Солдат и домашнее зло

Евгений Ермолин — родился в 1959 г. в деревне Хачела Архангельской области. Окончил факультет журналистики МГУ. Доктор искусствоведения, профессор Ярославского университета. Автор ряда литературно-критических статей, нескольких книг по культуре и истории Ярославля. Постоянный автор “Континента”. Живет в Ярославле.

 

Памяти Василя Быкова

Крупнейший белорусский писатель Василь Быков умер в Минске 22 июня 2003 года, едва успев встретить свое 79-летие. С 1998 года он жил в Финляндии, в ФРГ, в декабре 2002 года переехал в Чехию. В Белоруссию Быков вернулся безнадежно больным, но об этом мы узнали уже после его смерти.

В русской литературе он всегда стоял отдельно. Не только и не столько потому, что был белорусом и изначально писал свои книги по-белорусски. Его известность, его репутация, сложившиеся несколько десятилетий назад, в последнюю очередь зависели от национальной прописки. Тут не было и следа от того преувеличенно-фальшивого почитания, какое оказывалось в советское время иным “народным писателям” с национальной периферии. Слишком актуальна была проза Быкова в контексте тогдашних литературных и духовных исканий — в масштабе страны, по крайней мере. Не экзотикой она брала, а насущностью. Экзотики в ней как раз было крайне мало. Опять же, ввиду, наверное, того, что свою прозу Быков переводил на русский язык сам, да и языки как-никак родственные, сознание читателей, кажется, вообще нечетко улавливало национальную специфику писателя.

Можно вспомнить: впервые Быков получил известность как автор повестей “Журавлиный крик” (1959), “Третья ракета” (1961). В них отразился военный опыт писателя-фронтовика. В 1960-х годах он публикует военные по материалу повести “Альпийская баллада”, “Мертвым не больно”, в 1970-х — “Сотников”, “Обелиск”, “Дожить до рассвета”, “Пойти и не вернуться”. С 1972 писатель сам переводил свои произведения на русский язык.
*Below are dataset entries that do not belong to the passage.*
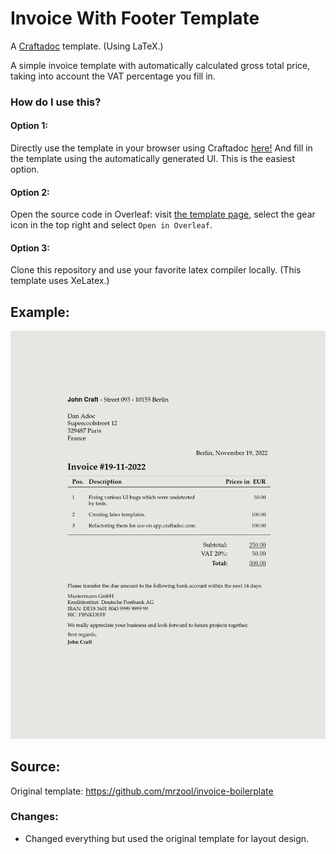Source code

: # Invoice With Footer Template

A [Craftadoc](https://craftadoc.com) template. (Using LaTeX.)

A simple invoice template with automatically calculated gross total price, taking into account the VAT percentage you fill in.

### How do I use this?

#### Option 1:

Directly use the template in your browser using Craftadoc [here!](https://app.craftadoc.com/template/overview/637b739f8a7d5829d9624769) And fill in the template using the automatically generated UI. This is the easiest option.

#### Option 2:

Open the source code in Overleaf: visit [the template page](https://app.craftadoc.com/template/overview/637b739f8a7d5829d9624769), select the gear icon in the top right and select `Open in Overleaf`.

#### Option 3:

Clone this repository and use your favorite latex compiler locally. (This template uses XeLatex.)

## Example:
![lost_pet_example](./InvoiceWithFooter.png)

## Source:
Original template:
https://github.com/mrzool/invoice-boilerplate

### Changes:
* Changed everything but used the original template for layout design.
За повести “Обелиск” и “Дожить до рассвета” (1972) в 1973 году Василь Быков был удостоен Государственной премии СССР. В 1983 году была опубликована повесть “Знак беды”, получившая через три года Ленинскую премию. В 1980-е годы появились его произведения “Карьер”, “В тумане”, “Облава”. Продолжал Быков писать и в 1990-х.

Быков брал старые военные сюжеты. Но он не сугубо исторический беллетрист. История с ее парадоксами и драматизмом появляется у него довольно поздно, в 80-х годах. Об этом я еще скажу. Однако не это принесло ему первую славу.

Тут есть одно фатальное недоразумение. Тему, фон смешали с проблемой и пафосом. Война давала Быкову ситуацию. Война позволяла предельно заострить вопрос к человеку. Но сам вопрос был вполне актуальным, он соответствовал духовной атмосфере в обществе во второй половине века.

Быть может, и сам Быков не до конца понимал, что в его прозе первично. Так бывает. В конце концов это случилось не с ним одним. Ведь что такое вообще наши военная проза и военный кинематограф окопной правды 50–80-х годов? Это прежде и чаще всего замечательно удостоверенный жизненным опытом уволенных в запас лейтенантов Эзоп. То есть параболический, с элементами иносказания разговор с современником. С читателями, с единомышленниками, с властями. Разговор о том, что сегодня первично и как сегодня жить.

В этом искусстве чаще всего получалось, что первичны аксиомы нравственности, первичны честь и достоинство личности, первично вообще индивидуальное начало как таковое, свободный волящий дух. Вторичны же идеологические заповеди и противоборства, какими бы ни казались они фундаментальными; вторичны общественные условия, партия и режим…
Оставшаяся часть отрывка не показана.